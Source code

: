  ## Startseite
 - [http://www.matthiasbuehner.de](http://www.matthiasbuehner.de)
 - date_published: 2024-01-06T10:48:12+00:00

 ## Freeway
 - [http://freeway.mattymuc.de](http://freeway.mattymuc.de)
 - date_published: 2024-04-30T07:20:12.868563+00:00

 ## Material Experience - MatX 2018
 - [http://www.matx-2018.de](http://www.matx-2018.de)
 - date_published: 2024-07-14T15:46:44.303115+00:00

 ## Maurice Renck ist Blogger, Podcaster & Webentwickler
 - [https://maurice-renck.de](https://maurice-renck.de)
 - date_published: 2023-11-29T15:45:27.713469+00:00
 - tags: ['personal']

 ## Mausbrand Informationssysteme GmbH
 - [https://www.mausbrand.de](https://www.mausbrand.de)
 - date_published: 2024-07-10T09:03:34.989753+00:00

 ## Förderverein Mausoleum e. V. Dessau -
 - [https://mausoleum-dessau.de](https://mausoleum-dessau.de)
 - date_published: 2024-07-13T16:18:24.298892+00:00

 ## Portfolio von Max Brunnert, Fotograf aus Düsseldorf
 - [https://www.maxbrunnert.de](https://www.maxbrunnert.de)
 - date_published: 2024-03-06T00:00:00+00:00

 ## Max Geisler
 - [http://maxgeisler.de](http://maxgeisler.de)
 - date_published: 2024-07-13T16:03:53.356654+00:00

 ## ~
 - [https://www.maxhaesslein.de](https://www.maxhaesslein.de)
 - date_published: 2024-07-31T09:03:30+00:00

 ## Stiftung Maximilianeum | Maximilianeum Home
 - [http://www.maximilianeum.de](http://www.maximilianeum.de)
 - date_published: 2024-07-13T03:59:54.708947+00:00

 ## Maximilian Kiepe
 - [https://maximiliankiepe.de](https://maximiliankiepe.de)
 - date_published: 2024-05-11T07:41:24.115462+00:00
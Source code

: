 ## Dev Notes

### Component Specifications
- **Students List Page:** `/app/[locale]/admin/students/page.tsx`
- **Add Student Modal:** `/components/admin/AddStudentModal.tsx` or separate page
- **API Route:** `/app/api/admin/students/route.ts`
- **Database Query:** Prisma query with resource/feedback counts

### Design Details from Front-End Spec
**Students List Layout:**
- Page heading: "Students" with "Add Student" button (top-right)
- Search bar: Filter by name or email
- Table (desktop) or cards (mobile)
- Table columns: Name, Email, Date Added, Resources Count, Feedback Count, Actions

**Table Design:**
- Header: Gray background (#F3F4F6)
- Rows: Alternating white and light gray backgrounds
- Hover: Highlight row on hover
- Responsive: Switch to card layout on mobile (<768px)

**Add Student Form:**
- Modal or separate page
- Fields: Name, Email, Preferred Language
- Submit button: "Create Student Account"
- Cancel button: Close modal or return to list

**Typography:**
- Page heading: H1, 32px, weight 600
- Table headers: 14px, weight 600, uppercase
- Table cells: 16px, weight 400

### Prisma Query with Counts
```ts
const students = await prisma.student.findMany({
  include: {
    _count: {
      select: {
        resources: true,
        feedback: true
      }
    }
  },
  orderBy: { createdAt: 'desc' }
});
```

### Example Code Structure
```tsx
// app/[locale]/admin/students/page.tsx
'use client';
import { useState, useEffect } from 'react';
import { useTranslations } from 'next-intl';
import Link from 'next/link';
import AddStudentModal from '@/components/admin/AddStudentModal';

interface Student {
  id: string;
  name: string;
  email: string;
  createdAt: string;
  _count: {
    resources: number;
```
§
Transcribe, exactly and without additions, the lines of the records above, beginning with the line that contains "## Stiftung Maximilianeum" and ending with the line that contains "- Modal or separate page", both included.

 ## Stiftung Maximilianeum | Maximilianeum Home
 - [http://www.maximilianeum.de](http://www.maximilianeum.de)
 - date_published: 2024-07-13T03:59:54.708947+00:00

 ## Maximilian Kiepe
 - [https://maximiliankiepe.de](https://maximiliankiepe.de)
 - date_published: 2024-05-11T07:41:24.115462+00:00
Source code

: ## Dev Notes

### Component Specifications
- **Students List Page:** `/app/[locale]/admin/students/page.tsx`
- **Add Student Modal:** `/components/admin/AddStudentModal.tsx` or separate page
- **API Route:** `/app/api/admin/students/route.ts`
- **Database Query:** Prisma query with resource/feedback counts

### Design Details from Front-End Spec
**Students List Layout:**
- Page heading: "Students" with "Add Student" button (top-right)
- Search bar: Filter by name or email
- Table (desktop) or cards (mobile)
- Table columns: Name, Email, Date Added, Resources Count, Feedback Count, Actions

**Table Design:**
- Header: Gray background (#F3F4F6)
- Rows: Alternating white and light gray backgrounds
- Hover: Highlight row on hover
- Responsive: Switch to card layout on mobile (<768px)

**Add Student Form:**
- Modal or separate page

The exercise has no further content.